Regarding the impact of the accuracy of radar measurements on HM typing in 100 realizations the polarimetric measurements of an event (2016.06.20 15:30 UTC) are perturbated with an error. For this purpose, we calculate the standard deviation (Ryzhkov and Zrnic 2019) of the error for each polarimetric variable, add a random perturbation from the associated Gaussian distribution to the measurements and determine the HM type with the disturbed measurements. The figure 2 shows the distributions of the HM types resulting from measurement disturbance for a given HM type from undisturbed measurement.
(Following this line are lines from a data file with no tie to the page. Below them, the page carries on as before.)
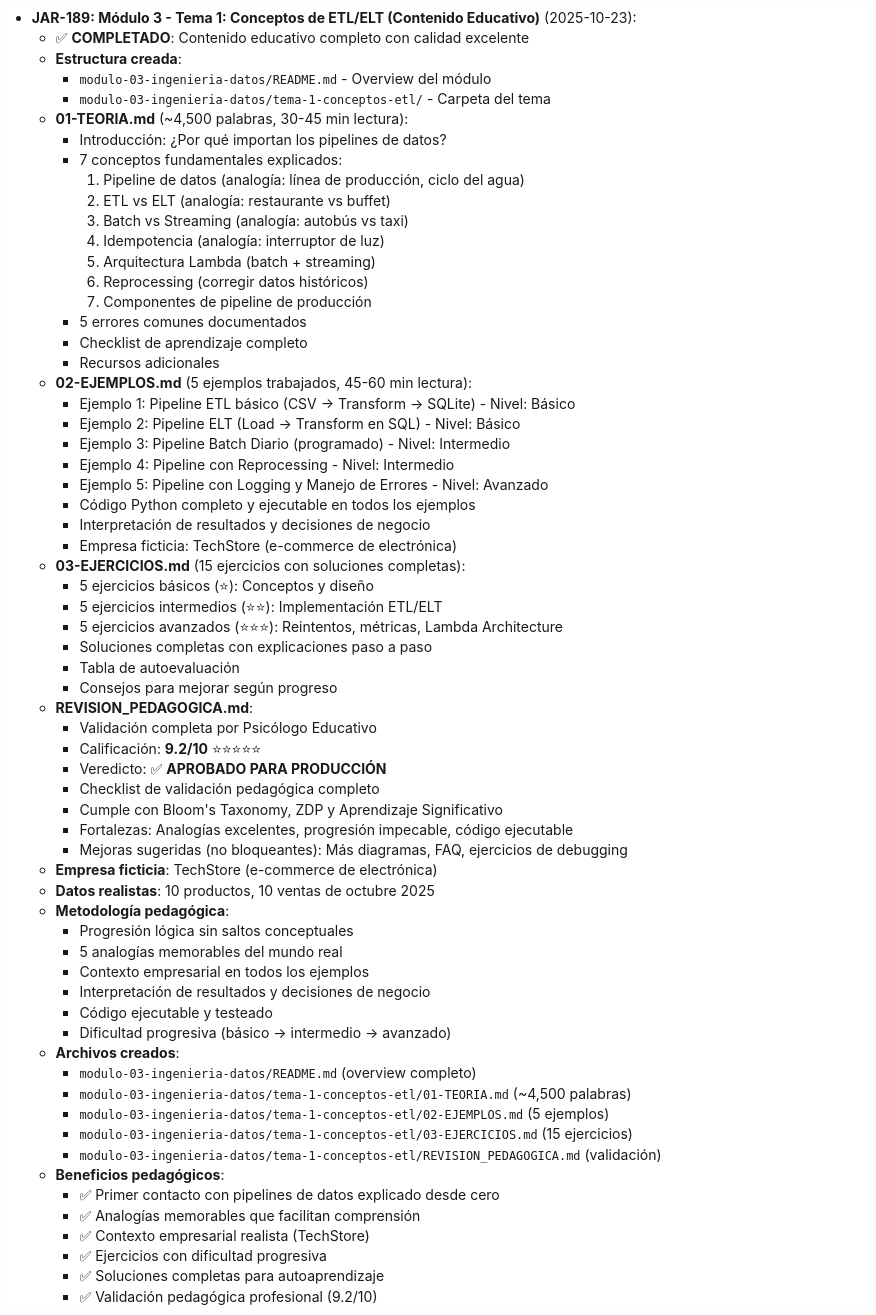 - **JAR-189: Módulo 3 - Tema 1: Conceptos de ETL/ELT (Contenido Educativo)** (2025-10-23):
  - ✅ **COMPLETADO**: Contenido educativo completo con calidad excelente
  - **Estructura creada**:
    - `modulo-03-ingenieria-datos/README.md` - Overview del módulo
    - `modulo-03-ingenieria-datos/tema-1-conceptos-etl/` - Carpeta del tema
  - **01-TEORIA.md** (~4,500 palabras, 30-45 min lectura):
    - Introducción: ¿Por qué importan los pipelines de datos?
    - 7 conceptos fundamentales explicados:
      1. Pipeline de datos (analogía: línea de producción, ciclo del agua)
      2. ETL vs ELT (analogía: restaurante vs buffet)
      3. Batch vs Streaming (analogía: autobús vs taxi)
      4. Idempotencia (analogía: interruptor de luz)
      5. Arquitectura Lambda (batch + streaming)
      6. Reprocessing (corregir datos históricos)
      7. Componentes de pipeline de producción
    - 5 errores comunes documentados
    - Checklist de aprendizaje completo
    - Recursos adicionales
  - **02-EJEMPLOS.md** (5 ejemplos trabajados, 45-60 min lectura):
    - Ejemplo 1: Pipeline ETL básico (CSV → Transform → SQLite) - Nivel: Básico
    - Ejemplo 2: Pipeline ELT (Load → Transform en SQL) - Nivel: Básico
    - Ejemplo 3: Pipeline Batch Diario (programado) - Nivel: Intermedio
    - Ejemplo 4: Pipeline con Reprocessing - Nivel: Intermedio
    - Ejemplo 5: Pipeline con Logging y Manejo de Errores - Nivel: Avanzado
    - Código Python completo y ejecutable en todos los ejemplos
    - Interpretación de resultados y decisiones de negocio
    - Empresa ficticia: TechStore (e-commerce de electrónica)
  - **03-EJERCICIOS.md** (15 ejercicios con soluciones completas):
    - 5 ejercicios básicos (⭐): Conceptos y diseño
    - 5 ejercicios intermedios (⭐⭐): Implementación ETL/ELT
    - 5 ejercicios avanzados (⭐⭐⭐): Reintentos, métricas, Lambda Architecture
    - Soluciones completas con explicaciones paso a paso
    - Tabla de autoevaluación
    - Consejos para mejorar según progreso
  - **REVISION_PEDAGOGICA.md**:
    - Validación completa por Psicólogo Educativo
    - Calificación: **9.2/10** ⭐⭐⭐⭐⭐
    - Veredicto: ✅ **APROBADO PARA PRODUCCIÓN**
    - Checklist de validación pedagógica completo
    - Cumple con Bloom's Taxonomy, ZDP y Aprendizaje Significativo
    - Fortalezas: Analogías excelentes, progresión impecable, código ejecutable
    - Mejoras sugeridas (no bloqueantes): Más diagramas, FAQ, ejercicios de debugging
  - **Empresa ficticia**: TechStore (e-commerce de electrónica)
  - **Datos realistas**: 10 productos, 10 ventas de octubre 2025
  - **Metodología pedagógica**:
    - Progresión lógica sin saltos conceptuales
    - 5 analogías memorables del mundo real
    - Contexto empresarial en todos los ejemplos
    - Interpretación de resultados y decisiones de negocio
    - Código ejecutable y testeado
    - Dificultad progresiva (básico → intermedio → avanzado)
  - **Archivos creados**:
    - `modulo-03-ingenieria-datos/README.md` (overview completo)
    - `modulo-03-ingenieria-datos/tema-1-conceptos-etl/01-TEORIA.md` (~4,500 palabras)
    - `modulo-03-ingenieria-datos/tema-1-conceptos-etl/02-EJEMPLOS.md` (5 ejemplos)
    - `modulo-03-ingenieria-datos/tema-1-conceptos-etl/03-EJERCICIOS.md` (15 ejercicios)
    - `modulo-03-ingenieria-datos/tema-1-conceptos-etl/REVISION_PEDAGOGICA.md` (validación)
  - **Beneficios pedagógicos**:
    - ✅ Primer contacto con pipelines de datos explicado desde cero
    - ✅ Analogías memorables que facilitan comprensión
    - ✅ Contexto empresarial realista (TechStore)
    - ✅ Ejercicios con dificultad progresiva
    - ✅ Soluciones completas para autoaprendizaje
    - ✅ Validación pedagógica profesional (9.2/10)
Basically, measurement inaccuracies can result in misclassification of any HM type, but the probability that a certain type occurs depends on the HM class and HMC scheme.
Mainly measurements classified by HMCDR with No Rain are very often misclassified as Drizzel/Light Rain. In HMCZE No Rain is often misclassified with Light Rain and Light rain with Dry/Wet Snow and Crystals. Measurement inaccuracies at HMCZE lead to the fact that the misclassification takes place particularly strongly within the ice phase. With HMCDR, liquid HM are very often classified as wet snow.
Figure 2: Two-dimensional distribution of the HM types determined with Dolan and Rutledge 2009 (left) and Evaristo et al. 2013 (right) with 100 realizations applied to a PPI scan from 2016.06.20 15.30 UTC with perturbated polarimetric variables.
Contribution of Deutscher Wetterdienst
Work in the first year focused on extending DWD‘s operational radar forward operator (FO) EMVORADO, that can be online-coupled to NWP models COSMO and ICON, with the capability to calculate polarimetric parameters and to handle hydrometeors as spheroidal-shaped scatterers (WP-4). A prototype, based on third-party code (J. Snyder, NOAA), has been implemented. Spheroid shapes and orientations, which are not constrained by the NWP models, follow parametrizations given in Ryzhkov (2013), and scattering properties are derived using a T-Matrix approach. This implementation will serve as a basis for a refined, consistent implementation of EMVORADO-Pol flexible enough to handle arbitrary shaped and oriented particles for all hydrometeor classes (in preparation of WP-18).
Before further EMVORADO-Pol development, including the implementation of polarimetric lookup tables (WP-5), we are consolidating bulk microphysics and bulk scattering implementations in EMVORADO in order to handle 1- and 2-moment microphysics consistent in the FO (and avoid error-prone and hard-to-maintain duplicated code). Additionally, the University of Bonn has been supported by debugging and improving parts of their – in wait for EMVORADO-Pol - currently applied polarimetric forward operator BPFO. Furthermore, some sensitivity analyses (e.g. of the melting parametrization, see Figure) and comparison to a third polarimetric forward operator (J. Carlin, NOAA) have been performed with BPFO in the framework of evaluating melting layer and frozen hydrometeor microphysics in COSMO (early contributions to WP-14,15,19).
Figure 3: Histograms of simulated observable polarimetric radar parameters as function of height (model level) for two different melting parametrizations. Left: reflectivity in horizontal polarization ZH, middle: differential reflectivity ZDR, right: specific differential phase KDP. Bottom: Original BPFO scheme with many hardcoded parameters, latent heat flux induced, below-0C melting and dynamic estimate of the maximum temperature Tmax, where ice still exists. Top: BPFO with now user-contollable melting scheme parameters, set to Carlin-FO like values (no below-0C melting, fixed but hydrometeor type dependent Tmax). Grey lines indicate rough estimates of measurement uncertainty.